The cloud also enables a collaborative but highly secure work style. There is only ever one version of a document but many people can work on it, even simultaneously. (Goodbye to all those filenames like “Final”, Final Final” and the all time favourite “Absolute Final with John Doe edits”.)

The cloud makes anywhere-anytime work possible, with huge productivity benefits. In so doing, it also eliminates geography. A firm in Nairobi can now easily collaborate with a firm in Lagos or Addis Ababa to service a particular client. By enabling the creation of such ecosystems, small firms can compete on equal terms with the largest.

Establishing what progress has been made on a particular document, and how many hours each individual has put into it, are both easily ascertainable. This is especially important when collaborating across an ecosystem.

A strong business case

From a business perspective, using the cloud makes automation much more feasible. It is no longer necessary to buy the required software. The modules and seats required can be purchased as a service cost-effectively, with no capital outlays.

The maintenance burden is also substantially reduced as the software is upgraded centrally, without any user intervention. Staying competitive is also easier because the cloud enables access to all the latest technology. In fact, one could argue that the cloud makes innovation available to everybody.

The cloud offers exciting opportunities to streamline not only the creation of financial statements via seamless collaboration but also the electronic submission of documents. For example, a remote provincial office can submit a monthly return to head office electronically, via the cloud, without the hassle and expense of printing and faxing it—or even, in some instances, having it hand-delivered. Naturally, because it’s electronic, the information will not have to be re-inputted into the head office’s systems.

And, of course, less printing means a greener footprint.

Automation? Absolutely the way accounting and auditing are going. But add the cloud and suddenly one can see how Africa’s finance professionals can begin to provide world-class service to their customers—to the great benefit of their firms and the economy as a whole. 

Biography: Theuns Holtshousen, Divisional Business Leader, CaseWare Africa

Theuns Holtshousen, Divisional Business Leader for CaseWare Africa, an Adapt IT company, plays a pivotal role in the strategic direction and growth of the business across the African continent. His focus lies in market strategy and growing market share.

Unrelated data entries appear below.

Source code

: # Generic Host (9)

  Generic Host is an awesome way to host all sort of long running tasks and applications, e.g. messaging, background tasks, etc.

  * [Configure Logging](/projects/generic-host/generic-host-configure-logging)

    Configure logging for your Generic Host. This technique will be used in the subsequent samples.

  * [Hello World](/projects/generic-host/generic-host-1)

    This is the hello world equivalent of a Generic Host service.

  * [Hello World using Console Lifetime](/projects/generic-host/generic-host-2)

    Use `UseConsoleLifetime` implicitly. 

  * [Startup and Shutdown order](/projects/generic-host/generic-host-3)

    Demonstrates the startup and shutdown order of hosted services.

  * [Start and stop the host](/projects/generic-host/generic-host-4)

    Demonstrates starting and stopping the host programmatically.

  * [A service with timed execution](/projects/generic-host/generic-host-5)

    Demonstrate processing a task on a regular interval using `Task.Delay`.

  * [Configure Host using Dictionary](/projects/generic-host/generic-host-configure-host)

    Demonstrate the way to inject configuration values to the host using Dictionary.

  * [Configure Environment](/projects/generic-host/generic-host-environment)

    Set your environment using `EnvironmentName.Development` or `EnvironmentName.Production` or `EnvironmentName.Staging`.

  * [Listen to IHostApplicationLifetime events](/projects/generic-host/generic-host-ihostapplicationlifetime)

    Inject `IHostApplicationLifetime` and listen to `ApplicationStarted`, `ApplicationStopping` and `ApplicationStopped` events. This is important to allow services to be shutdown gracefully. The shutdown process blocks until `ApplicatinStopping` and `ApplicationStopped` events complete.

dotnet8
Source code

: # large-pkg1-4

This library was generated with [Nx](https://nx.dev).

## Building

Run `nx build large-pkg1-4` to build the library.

As an accomplished leader, with a track record for driving market growth, Theuns has presented CaseWare around Africa, from Kenya, to Nigeria and Mauritius. He is passionate about using technology and delivering the right software and products to improve and change the way business is done in Africa, not only in the accounting and auditing industry, but also within Public Sector and corporate markets.

Theuns’ leadership values centre on empowering others to lead in their spaces, as well as creating an open environment for knowledge sharing and originating ideas to ensure the best product and service delivery to clients.